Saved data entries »
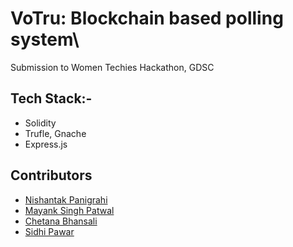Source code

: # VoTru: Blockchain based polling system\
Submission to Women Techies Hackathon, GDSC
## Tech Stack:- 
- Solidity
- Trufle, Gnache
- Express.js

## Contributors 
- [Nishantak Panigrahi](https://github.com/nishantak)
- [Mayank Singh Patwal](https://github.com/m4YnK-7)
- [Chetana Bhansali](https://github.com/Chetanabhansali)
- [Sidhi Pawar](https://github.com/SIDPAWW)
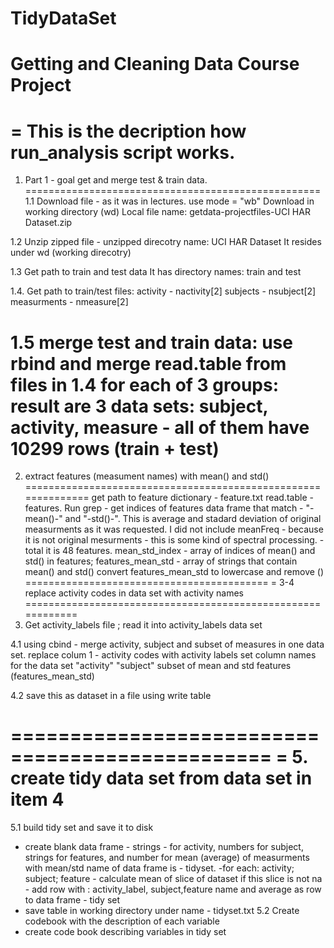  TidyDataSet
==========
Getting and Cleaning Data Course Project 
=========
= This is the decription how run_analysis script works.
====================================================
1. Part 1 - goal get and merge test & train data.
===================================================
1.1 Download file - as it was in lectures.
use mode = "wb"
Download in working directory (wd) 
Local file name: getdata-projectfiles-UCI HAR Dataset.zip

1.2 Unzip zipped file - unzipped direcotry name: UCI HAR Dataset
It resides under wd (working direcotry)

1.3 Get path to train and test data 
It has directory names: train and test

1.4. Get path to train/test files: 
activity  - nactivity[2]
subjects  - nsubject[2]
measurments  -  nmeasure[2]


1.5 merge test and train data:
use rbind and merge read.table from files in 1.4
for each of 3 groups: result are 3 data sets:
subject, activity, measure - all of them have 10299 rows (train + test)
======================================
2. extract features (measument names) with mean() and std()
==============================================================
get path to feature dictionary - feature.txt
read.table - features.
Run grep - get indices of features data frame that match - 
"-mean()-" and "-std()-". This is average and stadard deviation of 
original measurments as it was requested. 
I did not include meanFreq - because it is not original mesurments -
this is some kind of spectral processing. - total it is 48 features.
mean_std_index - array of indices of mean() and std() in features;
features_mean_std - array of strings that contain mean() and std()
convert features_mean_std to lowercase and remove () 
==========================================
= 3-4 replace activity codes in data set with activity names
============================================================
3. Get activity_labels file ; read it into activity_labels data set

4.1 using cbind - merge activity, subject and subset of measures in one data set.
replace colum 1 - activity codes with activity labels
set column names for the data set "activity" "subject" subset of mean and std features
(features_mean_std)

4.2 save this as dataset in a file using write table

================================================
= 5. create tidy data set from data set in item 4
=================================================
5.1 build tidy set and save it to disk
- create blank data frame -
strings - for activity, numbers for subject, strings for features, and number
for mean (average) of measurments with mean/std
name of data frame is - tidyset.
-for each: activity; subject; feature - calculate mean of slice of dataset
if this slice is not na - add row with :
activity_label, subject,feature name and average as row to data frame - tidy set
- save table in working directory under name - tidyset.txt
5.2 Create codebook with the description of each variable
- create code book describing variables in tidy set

Exercise aim »
Would you please repeat only the lines above, beginning at the one that has "TidyDataSet" and stopping after the one that has "this is some", exactly and with no pictures?

Output below »
  TidyDataSet
==========
Getting and Cleaning Data Course Project 
=========
= This is the decription how run_analysis script works.
====================================================
1. Part 1 - goal get and merge test & train data.
===================================================
1.1 Download file - as it was in lectures.
use mode = "wb"
Download in working directory (wd) 
Local file name: getdata-projectfiles-UCI HAR Dataset.zip

1.2 Unzip zipped file - unzipped direcotry name: UCI HAR Dataset
It resides under wd (working direcotry)

1.3 Get path to train and test data 
It has directory names: train and test

1.4. Get path to train/test files: 
activity  - nactivity[2]
subjects  - nsubject[2]
measurments  -  nmeasure[2]


1.5 merge test and train data:
use rbind and merge read.table from files in 1.4
for each of 3 groups: result are 3 data sets:
subject, activity, measure - all of them have 10299 rows (train + test)
======================================
2. extract features (measument names) with mean() and std()
==============================================================
get path to feature dictionary - feature.txt
read.table - features.
Run grep - get indices of features data frame that match - 
"-mean()-" and "-std()-". This is average and stadard deviation of 
original measurments as it was requested. 
I did not include meanFreq - because it is not original mesurments -
this is some kind of spectral processing. - total it is 48 features.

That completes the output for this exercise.